In the same instant, a blue whirlwind rose up around her, swirling and churning like the ocean, shot through with deeper blue lines, as if she were inside the sphere and watching it spin all at the same time.

When the blue torrent fell away, everything was silent and gray. The air was heavy around her. Leafless trees stood out in twisted black outlines against a sky clouded and dull with unshed rain. In the distance, there was something that might once have been a farm, but its once-neat rows of crops were nothing but twisted broken stems trampled flat, and the farmhouse door dangled crookedly from one broken hinge.

_This_ was the place that held what the spell thought she needed? 

Red shivered as a chill wind rushed past her. She lifted her head, nostrils flaring as she sniffed it. She scented fallen leaves – good, so she could have that, at least, as long as it was still autumn here – and leather, and metal, and several people, and…another wolf? She sniffed again. No, not a wolf; not even a werewolf; a person. But a person with a bit of a wolf scent about them. And…oh, the moon was full here. Now, everything was gray in the cloudy late afternoon gloom, but she knew that when the moon rose, it would be full.

As if she were untangling a knot from Granny’s knitting, she carefully picked one scent out of the jumble: the person who smelled like a wolf. If they had that in common, then maybe this person could help her? Plus, it was just the most interesting to Red. She started to track towards the scent, slowly at first and then with quicker and more confident steps. The trail carried her through the blighted landscape, over dead dry grass and weed-choked fields, across a footpath whose edges were ragged and overgrown. 

She wasn’t cold, but she shivered anyway, as she scooped up handful after handful of dusty leaves to crumble into her pockets. This place felt emptier and more grim than any village that the Evil Queen’s troops had burned. It wasn’t just a single act of destruction; it could only have happened through years of neglect and violence. Only the scent of the wolf-person had any kind of warmth to it. Red held tight to that, and followed it towards its source.

As she grew closer, sounds started to filter in among the smells: the clash of blades to go with the scent of metal; snarling voices. Uh-oh. A fight.

Red ducked behind a tree – too far for most people to see or hear what was going on, but close enough for her – and crouched down, peering cautiously around the trunk towards the sounds.

The wolf-scent was a girl, maybe a few years younger than Red and more than a few inches shorter, slender and lithe and dressed in leathers, with shaggy brown hair that she’d probably cut herself and wary wide-set eyes. She was surrounded by six men: all scruffy and filthy and unshaven, wielding an equally scruffy collection of weapons. Bandits, Red realized with a resigned sigh. No matter what land she was in, there were always bandits. They were almost always bullies, too. Six on one!

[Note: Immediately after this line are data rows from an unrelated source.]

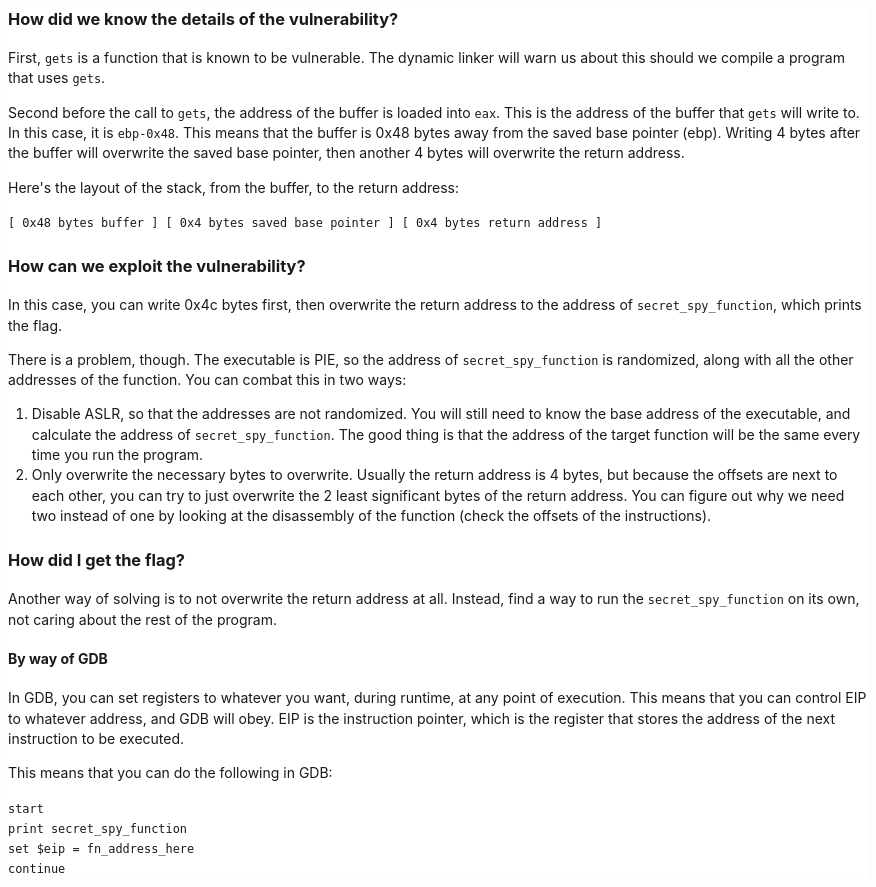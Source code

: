 ### How did we know the details of the vulnerability?

First, `gets` is a function that is known to be vulnerable.
The dynamic linker will warn us about this should we compile a program
that uses `gets`.

Second before the call to `gets`, the address of the buffer is loaded into `eax`.
This is the address of the buffer that `gets` will write to.
In this case, it is `ebp-0x48`. This means that the buffer is 0x48 bytes away from
the saved base pointer (ebp). Writing 4 bytes after the buffer will overwrite the
saved base pointer, then another 4 bytes will overwrite the return address.

Here's the layout of the stack, from the buffer, to the return address:

```
[ 0x48 bytes buffer ] [ 0x4 bytes saved base pointer ] [ 0x4 bytes return address ]
```

### How can we exploit the vulnerability?

In this case, you can write 0x4c bytes first, then overwrite the return address
to the address of `secret_spy_function`, which prints the flag.

There is a problem, though. The executable is PIE, so the address of `secret_spy_function`
is randomized, along with all the other addresses of the function. You can combat
this in two ways:

1. Disable ASLR, so that the addresses are not randomized. You will still need to know the
    base address of the executable, and calculate the address of `secret_spy_function`.
    The good thing is that the address of the target function will be the same every time
    you run the program.
2. Only overwrite the necessary bytes to overwrite. Usually the return address is 4 bytes,
    but because the offsets are next to each other, you can try to just overwrite the
    2 least significant bytes of the return address. You can figure out why we need two
    instead of one by looking at the disassembly of the function (check the offsets of the
    instructions).

### How did I get the flag?

Another way of solving is to not overwrite the return address at all.
Instead, find a way to run the `secret_spy_function` on its own, not caring about the
rest of the program.

#### By way of GDB

In GDB, you can set registers to whatever you want, during runtime, at any point
of execution.
This means that you can control EIP to whatever address, and GDB will obey.
EIP is the instruction pointer, which is the register that stores the address of
the next instruction to be executed.

This means that you can do the following in GDB:

```
start
print secret_spy_function
set $eip = fn_address_here
continue
```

With a swish of metal that probably only she and Red could hear, the girl drew a sword as slender as she was. One of the bandits snickered at it.

And then stopped, because the sword was in his shoulder.

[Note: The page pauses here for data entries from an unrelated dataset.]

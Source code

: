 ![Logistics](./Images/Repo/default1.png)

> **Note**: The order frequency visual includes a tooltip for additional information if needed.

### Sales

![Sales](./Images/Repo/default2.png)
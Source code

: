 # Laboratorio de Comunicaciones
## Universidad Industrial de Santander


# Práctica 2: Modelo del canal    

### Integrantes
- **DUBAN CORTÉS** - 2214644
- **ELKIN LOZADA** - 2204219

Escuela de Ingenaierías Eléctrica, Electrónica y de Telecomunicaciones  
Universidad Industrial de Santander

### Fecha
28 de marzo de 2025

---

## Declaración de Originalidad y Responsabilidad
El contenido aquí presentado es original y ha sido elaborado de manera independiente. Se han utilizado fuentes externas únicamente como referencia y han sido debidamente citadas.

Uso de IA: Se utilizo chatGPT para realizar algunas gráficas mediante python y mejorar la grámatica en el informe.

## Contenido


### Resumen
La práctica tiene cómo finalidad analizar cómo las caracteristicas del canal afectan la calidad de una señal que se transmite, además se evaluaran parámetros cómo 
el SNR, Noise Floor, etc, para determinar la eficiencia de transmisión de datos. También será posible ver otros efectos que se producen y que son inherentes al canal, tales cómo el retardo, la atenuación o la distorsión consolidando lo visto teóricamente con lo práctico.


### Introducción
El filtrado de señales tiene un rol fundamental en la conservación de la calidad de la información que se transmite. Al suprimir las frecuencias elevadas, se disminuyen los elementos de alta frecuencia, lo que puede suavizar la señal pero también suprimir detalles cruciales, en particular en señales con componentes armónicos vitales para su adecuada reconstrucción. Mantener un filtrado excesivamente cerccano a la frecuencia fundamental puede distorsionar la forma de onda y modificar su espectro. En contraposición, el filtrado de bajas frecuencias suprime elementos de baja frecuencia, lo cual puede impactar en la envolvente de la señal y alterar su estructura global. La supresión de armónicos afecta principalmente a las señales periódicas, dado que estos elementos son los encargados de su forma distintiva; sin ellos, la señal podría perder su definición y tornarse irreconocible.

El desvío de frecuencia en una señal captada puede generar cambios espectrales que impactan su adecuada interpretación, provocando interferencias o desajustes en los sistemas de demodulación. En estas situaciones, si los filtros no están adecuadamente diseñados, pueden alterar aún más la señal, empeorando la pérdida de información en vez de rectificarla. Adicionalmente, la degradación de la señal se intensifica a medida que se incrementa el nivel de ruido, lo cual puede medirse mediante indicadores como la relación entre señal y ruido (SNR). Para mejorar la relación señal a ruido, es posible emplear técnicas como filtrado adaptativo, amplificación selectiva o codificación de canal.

The other bandits charged, letting out ragged roars, but the girl had already dodged out of the way. She was impossibly fast, spinning in and out with a dancer’s grace as she thrust her sword at the bandits. Red was breathless just watching it. It only took a few seconds, though, for her to be able to tell that it wasn’t going to be enough: no matter how quickly the girl moved, there were just more of them, and they were always going to be able to use that to their advantage. 

Red could smell the girl’s fear flickering up as she realized what was going on, but there was no sign of it on her face: she wore the same intent expression that she had had since the beginning of the fight. No signs of giving up, either, not even when one of the bandits’ blades sliced through her leather sleeve. Despite everything, Red couldn’t help grinning – she admired that kind of courage.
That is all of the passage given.